Las opiniones expresadas por los columnistas son de su total y absoluta responsabilidad personal, no compromete la línea editorial ni periodística de LA CRÓNICA S. A. S.

Cerca del cumplimiento de una veintena de años de ocurrido uno de los mayores desastres en Colombia al terminar el sigo XX, y que afectó el corazón del Eje Cafetero, el Quindío, muchas son las voces que se alzan para agradecer y otras para criticar la intervención que se hizo a través de un organismo que se creó para tal efecto y que ha servido de modelo a nivel internacional para intervenciones similares. 

No me referiré a la organización que en tres años logró ejecutar y comprometer sumas importantes para intervenir en lo social, infraestructura y económicamente la región asolada por el terremoto y azotada por una crisis económica en ciernes que venía gestando y palpando en niveles de inseguridad importantes. Ni tampoco a que esos recursos fueron ejecutados y las evaluaciones de los diferentes entes de fiscalización dan testimonio de mínimas o nulas sanciones en la operación que se realizó, pero eso podrá ser objeto de debate en cualquier escenario con las partes que así lo hagan.

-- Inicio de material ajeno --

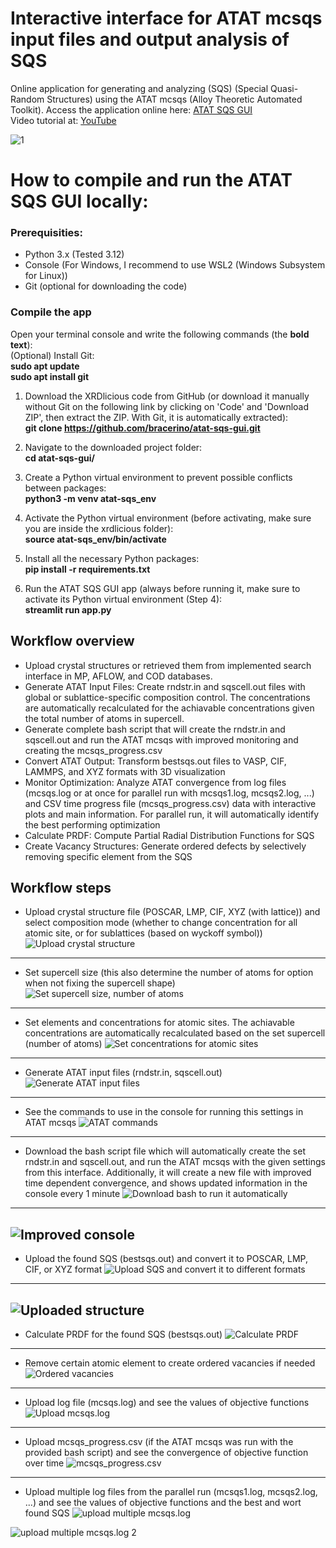 # Interactive interface for ATAT mcsqs input files and output analysis of SQS
 Online application for generating and analyzing (SQS) (Special Quasi-Random Structures) using the ATAT mcsqs (Alloy Theoretic Automated Toolkit).
 Access the application online here: [ATAT SQS GUI](https://atat-sqs.streamlit.app)  
 Video tutorial at: [YouTube](https://youtu.be/GGo_9T5wqus?si=d3ATtFdfy1NYUCO8)  
 


![1](images_atat_gui/1.png)

 
# **How to compile and run the ATAT SQS GUI locally:** 

### **Prerequisities**: 
- Python 3.x (Tested 3.12)
- Console (For Windows, I recommend to use WSL2 (Windows Subsystem for Linux))
- Git (optional for downloading the code)
  


### **Compile the app**  
Open your terminal console and write the following commands (the **bold text**):  
(Optional) Install Git:  
      **sudo apt update**  
      **sudo apt install git**    
      
1) Download the XRDlicious code from GitHub (or download it manually without Git on the following link by clicking on 'Code' and 'Download ZIP', then extract the ZIP. With Git, it is automatically extracted):  
      **git clone https://github.com/bracerino/atat-sqs-gui.git**

2) Navigate to the downloaded project folder:  
      **cd atat-sqs-gui/**

3) Create a Python virtual environment to prevent possible conflicts between packages:  
      **python3 -m venv atat-sqs_env**

4) Activate the Python virtual environment (before activating, make sure you are inside the xrdlicious folder):  
      **source atat-sqs_env/bin/activate**
   
5) Install all the necessary Python packages:  
      **pip install -r requirements.txt**

6) Run the ATAT SQS GUI app (always before running it, make sure to activate its Python virtual environment (Step 4):  
      **streamlit run app.py**

 ## Workflow overview
 - Upload crystal structures or retrieved them from implemented search interface in MP, AFLOW, and COD databases.
 - Generate ATAT Input Files: Create rndstr.in and sqscell.out files with global or sublattice-specific composition control. The concentrations are automatically recalculated for the achiavable concentrations given the total number of atoms in supercell.
 - Generate complete bash script that will create the rndstr.in and sqscell.out and run the ATAT mcsqs with improved monitoring and creating the mcsqs_progress.csv
 - Convert ATAT Output: Transform bestsqs.out files to VASP, CIF, LAMMPS, and XYZ formats with 3D visualization
 - Monitor Optimization: Analyze ATAT convergence from log files (mcsqs.log or at once for parallel run with mcsqs1.log, mcsqs2.log, ...) and CSV time progress file (mcsqs_progress.csv) data with interactive plots and main information. For parallel run, it will automatically identify the best performing optimization
 - Calculate PRDF: Compute Partial Radial Distribution Functions for SQS
 - Create Vacancy Structures: Generate ordered defects by selectively removing specific element from the SQS

## Workflow steps
- Upload crystal structure file (POSCAR, LMP, CIF, XYZ (with lattice)) and select composition mode (whether to change concentration for all atomic site, or for sublattices (based on wyckoff symbol))
![Upload crystal structure](images_atat_gui/2.png)
---

- Set supercell size (this also determine the number of atoms for option when not fixing the supercell shape)
![Set supercell size, number of atoms](images_atat_gui/3.png)
---

- Set elements and concentrations for atomic sites. The achiavable concentrations are automatically recalculated based on the set supercell (number of atoms)
![Set concentrations for atomic sites](images_atat_gui/4.png)
---

- Generate ATAT input files (rndstr.in, sqscell.out)
![Generate ATAT input files](images_atat_gui/5.png)
---

- See the commands to use in the console for running this settings in ATAT mcsqs
![ATAT commands](images_atat_gui/6.png)
---

- Download the bash script file which will automatically create the set rndstr.in and sqscell.out, and run the ATAT mcsqs with the given settings from this interface. Additionally, it will create a new file with improved time dependent convergence, and shows updated information in the console every 1 minute 
![Download bash to run it automatically](images_atat_gui/7.png)
---

![Improved console](images_atat_gui/console.png)
---

- Upload the found SQS (bestsqs.out) and convert it to POSCAR, LMP, CIF, or XYZ format
![Upload SQS and convert it to different formats](images_atat_gui/8.png)
---

![Uploaded structure](images_atat_gui/9.png)
---

- Calculate PRDF for the found SQS (bestsqs.out)
![Calculate PRDF](images_atat_gui/10.png)
---

- Remove certain atomic element to create ordered vacancies if needed
![Ordered vacancies](images_atat_gui/11.png)
---

- Upload log file (mcsqs.log) and see the values of objective functions
![Upload mcsqs.log](images_atat_gui/12.png)
---

- Upload mcsqs_progress.csv (if the ATAT mcsqs was run with the provided bash script) and see the convergence of objective function over time
![mcsqs_progress.csv](images_atat_gui/13.png)
---

- Upload multiple log files from the parallel run (mcsqs1.log, mcsqs2.log, ...) and see the values of objective functions and the best and wort found SQS
![upload multiple mcsqs.log](images_atat_gui/14.png)

![upload multiple mcsqs.log 2](images_atat_gui/15.png)
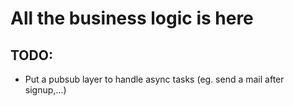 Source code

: # All the business logic is here

## TODO:

- Put a pubsub layer to handle async tasks (eg. send a mail after signup,...)
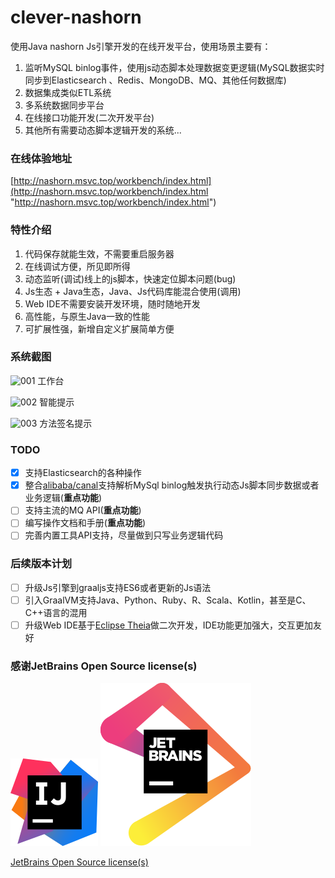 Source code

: # clever-nashorn
使用Java nashorn Js引擎开发的在线开发平台，使用场景主要有：
1. 监听MySQL binlog事件，使用js动态脚本处理数据变更逻辑(MySQL数据实时同步到Elasticsearch 、Redis、MongoDB、MQ、其他任何数据库)
1. 数据集成类似ETL系统
1. 多系统数据同步平台
1. 在线接口功能开发(二次开发平台)
1. 其他所有需要动态脚本逻辑开发的系统...

### 在线体验地址

[http://nashorn.msvc.top/workbench/index.html](http://nashorn.msvc.top/workbench/index.html "http://nashorn.msvc.top/workbench/index.html")


### 特性介绍

1. 代码保存就能生效，不需要重启服务器
1. 在线调试方便，所见即所得
1. 动态监听(调试)线上的js脚本，快速定位脚本问题(bug)
1. Js生态 + Java生态，Java、Js代码库能混合使用(调用)
1. Web IDE不需要安装开发环境，随时随地开发
1. 高性能，与原生Java一致的性能
1. 可扩展性强，新增自定义扩展简单方便

### 系统截图

![001](https://raw.githubusercontent.com/Lzw2016/clever-nashorn/master/images/001.png)
工作台


![002](https://raw.githubusercontent.com/Lzw2016/clever-nashorn/master/images/002.png)
智能提示


![003](https://raw.githubusercontent.com/Lzw2016/clever-nashorn/master/images/003.png)
方法签名提示

### TODO

- [x] 支持Elasticsearch的各种操作
- [x] 整合[alibaba/canal](https://github.com/alibaba/canal "alibaba/canal")支持解析MySql binlog触发执行动态Js脚本同步数据或者业务逻辑(**重点功能**)
- [ ] 支持主流的MQ API(**重点功能**)
- [ ] 编写操作文档和手册(**重点功能**)
- [ ] 完善内置工具API支持，尽量做到只写业务逻辑代码

### 后续版本计划
- [ ] 升级Js引擎到graaljs支持ES6或者更新的Js语法
- [ ] 引入GraalVM支持Java、Python、Ruby、R、Scala、Kotlin，甚至是C、C++语言的混用
- [ ] 升级Web IDE基于[Eclipse Theia](https://theia-ide.org/ "Eclipse Theia")做二次开发，IDE功能更加强大，交互更加友好

### 感谢JetBrains Open Source license(s)

![intellij-idea](https://raw.githubusercontent.com/Lzw2016/clever-nashorn/master/images/icon-intellij-idea.svg) ![jetbrains](https://raw.githubusercontent.com/Lzw2016/clever-nashorn/master/images/jetbrains.svg)

[JetBrains Open Source license(s)](https://www.jetbrains.com/?from=clever-nashorn)
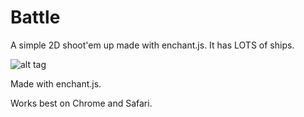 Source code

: # Battle
A simple 2D shoot'em up made with enchant.js. It has LOTS of ships.

![alt tag](http://i.imgur.com/O76Uhh7.png)

Made with enchant.js.

Works best on Chrome and Safari.
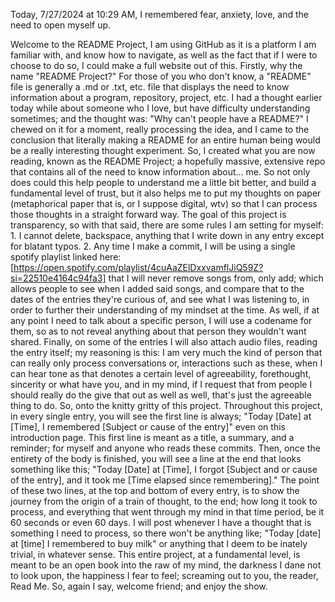 Today, 7/27/2024 at 10:29 AM, I remembered fear, anxiety, love, and the need to open myself up. 

Welcome to the README Project, I am using GitHub as it is a platform I am familiar with, and know how to navigate, as well as the fact that if I were to choose to do so, I could make a full website out of this. Firstly, why the name "README Project?" For those of you who don't know, a "README" file is generally a .md or .txt, etc. file that displays the need to know information about a program, repository, project, etc. I had a thought earlier today while about someone who I love, but have difficulty understanding sometimes; and the thought was: "Why can't people have a README?" I chewed on it for a moment, really processing the idea, and I came to the conclusion that literally making a README for an entire human being would be a really interesting thought experiment. So, I created what you are now reading, known as the README Project; a hopefully massive, extensive repo that contains all of the need to know information about... me. So not only does could this help people to understand me a little bit better, and build a fundamental level of trust, but it also helps me to put my thoughts on paper (metaphorical paper that is, or I suppose digital, wtv) so that I can process those thoughts in a straight forward way. The goal of this project is transparency, so with that said, there are some rules I am setting for myself: 1. I cannot delete, backspace, anything that I write down in any entry except for blatant typos. 2. Any time I make a commit, I will be using a single spotify playlist linked here: [https://open.spotify.com/playlist/4cuAaZElDxxvamflJiQ59Z?si=22510e4164c94fa3] that I will never remove songs from, only add; which allows people to see when I added said songs, and compare that to the dates of the entries they're curious of, and see what I was listening to, in order to further their understanding of my mindset at the time. As well, if at any point I need to talk about a specific person, I will use a codename for them, so as to not reveal anything about that person they wouldn't want shared. Finally, on some of the entries I will also attach audio files, reading the entry itself; my reasoning is this: I am very much the kind of person that can really only process conversations or, interactions such as these, when I can hear tone as that denotes a certain level of agreeability, forethought, sincerity or what have you, and in my mind, if I request that from people I should really do the give that out as well as well, that's just the agreeable thing to do. So, onto the knitty gritty of this project. Throughout this project, in every single entry, you will see the first line is always; "Today [Date] at [Time], I remembered [Subject or cause of the entry]" even on this introduction page. This first line is meant as a title, a summary, and a reminder; for myself and anyone who reads these commits. Then, once the entirety of the body is finished, you will see a line at the end that looks something like this; "Today [Date] at [Time], I forgot [Subject and or cause of the entry], and it took me [Time elapsed since remembering]." The point of these two lines, at the top and bottom of every entry, is to show the journey from the origin of a train of thought, to the end; how long it took to process, and everything that went through my mind in that time period, be it 60 seconds or even 60 days. I will post whenever I have a thought that is something I need to process, so there won't be anything like; "Today [date] at [time] I remembered to buy milk" or anything that I deem to be inately trivial, in whatever sense. This entire project, at a fundamental level, is meant to be an open book into the raw of my mind, the darkness I dane not to look upon, the happiness I fear to feel; screaming out to you, the reader, Read Me. So, again I say, welcome friend; and enjoy the show.
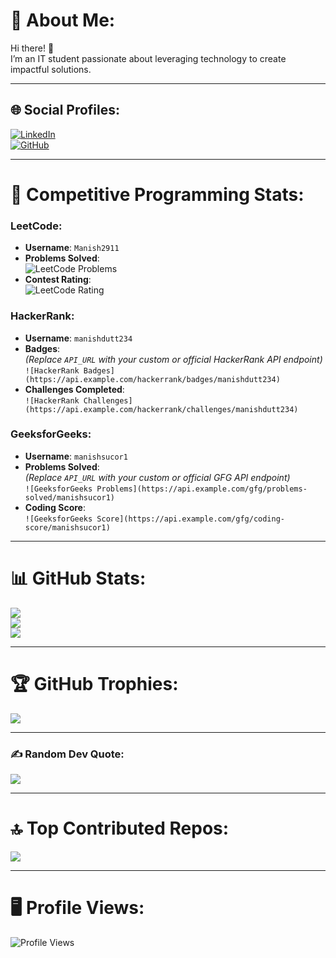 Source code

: # 💫 About Me:
Hi there! 👋  
I’m an IT student passionate about leveraging technology to create impactful solutions.  

---

## 🌐 Social Profiles:
[![LinkedIn](https://img.shields.io/badge/LinkedIn-%230077B5.svg?style=for-the-badge&logo=linkedin&logoColor=white)](https://www.linkedin.com/in/manish-dutt-s/)  
[![GitHub](https://img.shields.io/badge/GitHub-%23121011.svg?style=for-the-badge&logo=github&logoColor=white)](https://github.com/MANISHDUTT224)  

---

# 🚀 Competitive Programming Stats:

### LeetCode:
- **Username**: `Manish2911`  
- **Problems Solved**:  
  ![LeetCode Problems](https://leetcode-stats-api.herokuapp.com/Manish2911/problems-solved)  
- **Contest Rating**:  
  ![LeetCode Rating](https://leetcode-stats-api.herokuapp.com/Manish2911/rating)  

### HackerRank:
- **Username**: `manishdutt234`  
- **Badges**:  
  *(Replace `API_URL` with your custom or official HackerRank API endpoint)*  
  `![HackerRank Badges](https://api.example.com/hackerrank/badges/manishdutt234)`  
- **Challenges Completed**:  
  `![HackerRank Challenges](https://api.example.com/hackerrank/challenges/manishdutt234)`  

### GeeksforGeeks:
- **Username**: `manishsucor1`  
- **Problems Solved**:  
  *(Replace `API_URL` with your custom or official GFG API endpoint)*  
  `![GeeksforGeeks Problems](https://api.example.com/gfg/problems-solved/manishsucor1)`  
- **Coding Score**:  
  `![GeeksforGeeks Score](https://api.example.com/gfg/coding-score/manishsucor1)`  

---

# 📊 GitHub Stats:
![](https://github-readme-stats.vercel.app/api?username=MANISHDUTT224&theme=radical&hide_border=false&include_all_commits=true&count_private=true)  
![](https://github-readme-streak-stats.herokuapp.com/?user=MANISHDUTT224&theme=radical&hide_border=false)  
![](https://github-readme-stats.vercel.app/api/top-langs/?username=MANISHDUTT224&theme=radical&hide_border=false&include_all_commits=true&count_private=true&layout=compact)  

---

# 🏆 GitHub Trophies:
![](https://github-profile-trophy.vercel.app/?username=MANISHDUTT224&theme=onestar&no-frame=false&no-bg=false&margin-w=4)  

---

### ✍️ Random Dev Quote:
![](https://quotes-github-readme.vercel.app/api?type=horizontal&theme=dark)  

---

# 🔝 Top Contributed Repos:
![](https://github-contributor-stats.vercel.app/api?username=MANISHDUTT224&limit=5&theme=dark&combine_all_yearly_contributions=true)  

---

# 🖥️ Profile Views:
![Profile Views](https://hits.seeyoufarm.com/api/count/incr/badge.svg?url=https://github.com/MANISHDUTT224&title=Profile%20Views)

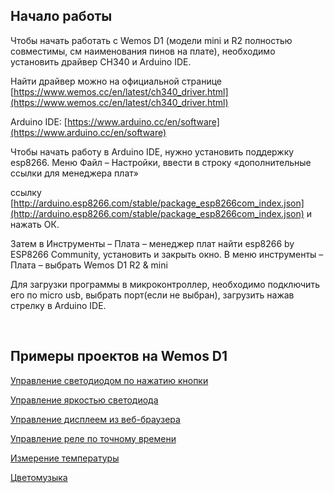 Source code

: 
## Начало работы

Чтобы начать работать с Wemos D1 (модели mini и R2 полностью совместимы, см наименования пинов на плате), необходимо установить драйвер CH340 и Arduino IDE.  

Найти драйвер можно на официальной странице [https://www.wemos.cc/en/latest/ch340_driver.html](https://www.wemos.cc/en/latest/ch340_driver.html)


Arduino IDE:
[https://www.arduino.cc/en/software](https://www.arduino.cc/en/software)
 

Чтобы начать работу в Arduino IDE, нужно  установить поддержку esp8266.  Меню Файл – Настройки, ввести в строку «дополнительные ссылки для менеджера плат»

ссылку [http://arduino.esp8266.com/stable/package_esp8266com_index.json](http://arduino.esp8266.com/stable/package_esp8266com_index.json) и нажать ОК.
 

Затем в Инструменты – Плата – менеджер плат найти esp8266 by ESP8266 Community, установить и закрыть окно.
В меню инструменты – Плата – выбрать Wemos D1 R2 & mini  

Для загрузки программы в микроконтроллер, необходимо подключить его по micro usb, выбрать порт(если не выбран), загрузить нажав стрелку в Arduino IDE.


<br/>

## Примеры проектов на Wemos D1


[Управление светодиодом по нажатию кнопки](button_led)

[Управление яркостью светодиода](pwm_led)

[Управление дисплеем из веб-браузера](ssd1306_webserver)

[Управление реле по точному времени](relay_ntp)

[Измерение температуры](ds18b20)

[Цветомузыка](color_music)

El experimento se realizó, fue exitoso y ha servido para que muchos puedan presentarlo desde diferentes ámbitos, y permitido lucir sus hojas de vida en ocasiones con triunfos propios y en otras con ajenos. Solo puedo decir que estoy convencido, faltó para el Quindío la fase de reactivación económica.

Pero de lo que trata esta columna es de recordar y agradecer. Recordar como por falta de liderazgo de los gobierno locales tuvo el gobierno nacional que asumir la dirección de toda la intervención desde el día siguiente al sismo. Como en la localidad se disputaba en la sede de la Cruz Roja quién debía dirigir la emergencia y cuál su posición en la vanguardia, y mientras tanto llegaron profesionales de todo el país a hacer, a iniciar intervenciones. Seres que dejaron su familia y su confort por llegar aquí, donde se esperó la réplica del terremoto durante dos meses. Esos hombres y mujeres merecen nuestra admiración. Así como los quindianos que participaron en su dirección y ejecución.

Y qué decir de la creación del subsidio al arrendatario que no existía en el país, y la asistencia en lo social, la constitución de veedurías, y la participación de organizaciones disimiles y de todas las ideologías para convertir esta tierra en un laboratorio de paz. Y la frase de los ciudadanos beneficiados, que con cariño y tal vez con evocación materna, no decían voy para el Forec, sino que querían ir a ‘la Foré’. 

Hoy que estamos frente a este terremoto moral, debemos recordar que podemos levantarnos y reconstruir nuestra sociedad, como lo hicimos en el pasado.